** Working data follows **

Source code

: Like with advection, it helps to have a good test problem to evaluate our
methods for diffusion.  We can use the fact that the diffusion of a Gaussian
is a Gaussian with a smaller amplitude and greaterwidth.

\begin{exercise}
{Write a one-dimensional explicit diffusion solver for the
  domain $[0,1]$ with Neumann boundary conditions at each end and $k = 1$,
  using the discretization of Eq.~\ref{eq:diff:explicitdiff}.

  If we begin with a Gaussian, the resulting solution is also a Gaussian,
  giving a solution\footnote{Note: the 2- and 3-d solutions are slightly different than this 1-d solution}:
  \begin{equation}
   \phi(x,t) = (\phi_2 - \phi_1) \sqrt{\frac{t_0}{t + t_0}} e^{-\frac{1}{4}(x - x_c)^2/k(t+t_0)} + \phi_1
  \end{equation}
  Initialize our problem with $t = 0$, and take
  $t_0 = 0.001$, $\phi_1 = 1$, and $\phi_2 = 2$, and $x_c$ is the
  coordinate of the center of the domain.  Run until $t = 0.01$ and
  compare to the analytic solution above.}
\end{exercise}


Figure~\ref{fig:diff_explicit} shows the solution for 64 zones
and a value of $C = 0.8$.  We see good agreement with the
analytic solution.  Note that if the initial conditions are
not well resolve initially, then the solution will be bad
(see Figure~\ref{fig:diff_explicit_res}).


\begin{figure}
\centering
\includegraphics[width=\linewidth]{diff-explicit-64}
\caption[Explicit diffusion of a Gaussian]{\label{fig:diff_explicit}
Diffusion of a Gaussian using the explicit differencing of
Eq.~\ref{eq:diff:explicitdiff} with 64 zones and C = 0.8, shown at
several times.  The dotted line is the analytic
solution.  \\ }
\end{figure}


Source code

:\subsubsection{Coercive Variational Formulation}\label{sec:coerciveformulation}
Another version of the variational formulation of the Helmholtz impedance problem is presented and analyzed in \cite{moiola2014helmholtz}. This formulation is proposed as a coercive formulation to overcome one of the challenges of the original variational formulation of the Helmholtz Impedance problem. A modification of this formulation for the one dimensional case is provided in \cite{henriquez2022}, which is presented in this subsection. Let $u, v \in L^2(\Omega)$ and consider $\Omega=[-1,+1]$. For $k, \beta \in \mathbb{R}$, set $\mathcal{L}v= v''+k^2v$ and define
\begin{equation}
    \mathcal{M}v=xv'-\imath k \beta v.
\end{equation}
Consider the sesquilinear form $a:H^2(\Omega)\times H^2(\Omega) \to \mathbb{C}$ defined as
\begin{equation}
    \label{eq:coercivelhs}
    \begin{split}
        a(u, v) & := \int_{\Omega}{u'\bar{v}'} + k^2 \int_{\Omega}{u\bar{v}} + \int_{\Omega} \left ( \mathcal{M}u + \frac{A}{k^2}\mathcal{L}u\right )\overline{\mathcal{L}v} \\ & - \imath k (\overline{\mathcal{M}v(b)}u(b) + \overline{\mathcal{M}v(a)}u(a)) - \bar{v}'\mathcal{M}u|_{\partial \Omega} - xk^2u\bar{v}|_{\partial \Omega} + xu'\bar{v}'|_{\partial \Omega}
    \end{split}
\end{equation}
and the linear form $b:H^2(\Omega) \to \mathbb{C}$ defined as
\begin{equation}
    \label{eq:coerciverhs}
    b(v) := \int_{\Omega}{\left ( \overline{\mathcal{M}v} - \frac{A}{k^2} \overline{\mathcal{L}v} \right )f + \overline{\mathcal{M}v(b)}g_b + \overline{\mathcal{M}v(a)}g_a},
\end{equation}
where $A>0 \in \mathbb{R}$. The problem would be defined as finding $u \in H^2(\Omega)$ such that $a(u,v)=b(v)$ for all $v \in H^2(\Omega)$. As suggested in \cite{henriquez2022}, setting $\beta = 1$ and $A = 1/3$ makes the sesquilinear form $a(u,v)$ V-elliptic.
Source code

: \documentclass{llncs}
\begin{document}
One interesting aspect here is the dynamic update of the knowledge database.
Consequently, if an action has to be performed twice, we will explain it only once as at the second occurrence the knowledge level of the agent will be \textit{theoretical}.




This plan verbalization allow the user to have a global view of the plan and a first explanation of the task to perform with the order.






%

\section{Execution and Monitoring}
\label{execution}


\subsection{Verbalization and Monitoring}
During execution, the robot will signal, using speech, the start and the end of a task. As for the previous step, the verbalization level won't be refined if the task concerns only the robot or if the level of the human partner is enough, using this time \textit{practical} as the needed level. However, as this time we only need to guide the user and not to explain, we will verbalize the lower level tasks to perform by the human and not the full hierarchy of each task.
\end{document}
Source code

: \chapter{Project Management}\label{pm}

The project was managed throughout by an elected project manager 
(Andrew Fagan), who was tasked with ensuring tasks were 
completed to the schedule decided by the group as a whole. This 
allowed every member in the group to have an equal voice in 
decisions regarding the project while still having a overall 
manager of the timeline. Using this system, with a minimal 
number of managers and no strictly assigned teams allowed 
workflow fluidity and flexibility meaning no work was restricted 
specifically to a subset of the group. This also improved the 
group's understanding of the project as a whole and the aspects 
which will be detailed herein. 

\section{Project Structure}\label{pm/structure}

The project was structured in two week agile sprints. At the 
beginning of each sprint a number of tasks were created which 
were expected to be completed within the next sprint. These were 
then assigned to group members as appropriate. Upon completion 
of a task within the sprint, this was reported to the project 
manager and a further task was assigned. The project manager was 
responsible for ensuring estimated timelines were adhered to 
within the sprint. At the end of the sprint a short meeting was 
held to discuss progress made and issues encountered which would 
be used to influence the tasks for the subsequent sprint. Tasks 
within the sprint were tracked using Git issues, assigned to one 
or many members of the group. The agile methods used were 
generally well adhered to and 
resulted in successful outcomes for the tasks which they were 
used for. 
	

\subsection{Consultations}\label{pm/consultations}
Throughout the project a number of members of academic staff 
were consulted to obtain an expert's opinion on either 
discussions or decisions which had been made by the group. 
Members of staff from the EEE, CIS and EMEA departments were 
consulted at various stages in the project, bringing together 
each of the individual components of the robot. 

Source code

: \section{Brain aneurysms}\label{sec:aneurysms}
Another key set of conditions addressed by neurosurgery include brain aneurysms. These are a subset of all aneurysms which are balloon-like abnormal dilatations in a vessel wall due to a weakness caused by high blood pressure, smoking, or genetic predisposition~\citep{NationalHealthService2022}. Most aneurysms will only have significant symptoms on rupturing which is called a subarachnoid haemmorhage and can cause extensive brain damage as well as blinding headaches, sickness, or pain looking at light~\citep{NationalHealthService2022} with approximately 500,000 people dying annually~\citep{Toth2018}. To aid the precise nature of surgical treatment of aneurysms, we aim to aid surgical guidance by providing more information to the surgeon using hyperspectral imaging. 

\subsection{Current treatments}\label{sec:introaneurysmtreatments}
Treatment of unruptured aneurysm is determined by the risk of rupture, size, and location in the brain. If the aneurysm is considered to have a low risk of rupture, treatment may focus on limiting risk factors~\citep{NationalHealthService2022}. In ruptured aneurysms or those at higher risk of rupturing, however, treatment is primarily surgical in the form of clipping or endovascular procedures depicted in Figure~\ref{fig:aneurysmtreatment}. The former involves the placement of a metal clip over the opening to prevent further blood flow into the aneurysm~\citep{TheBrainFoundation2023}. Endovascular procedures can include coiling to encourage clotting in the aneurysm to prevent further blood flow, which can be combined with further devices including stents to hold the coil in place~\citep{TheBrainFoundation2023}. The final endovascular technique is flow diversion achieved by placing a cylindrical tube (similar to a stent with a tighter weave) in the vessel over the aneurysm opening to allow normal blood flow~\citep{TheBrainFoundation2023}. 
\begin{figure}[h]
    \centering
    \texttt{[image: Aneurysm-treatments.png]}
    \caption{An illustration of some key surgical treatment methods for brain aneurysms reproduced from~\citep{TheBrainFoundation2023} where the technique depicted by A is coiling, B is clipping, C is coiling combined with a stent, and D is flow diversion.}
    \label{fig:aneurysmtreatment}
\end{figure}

** End of Working data **

#### Assignment
Say how many lines of the data include the string "sesquilinear". Nothing other than the number should be given.

#### Task output
2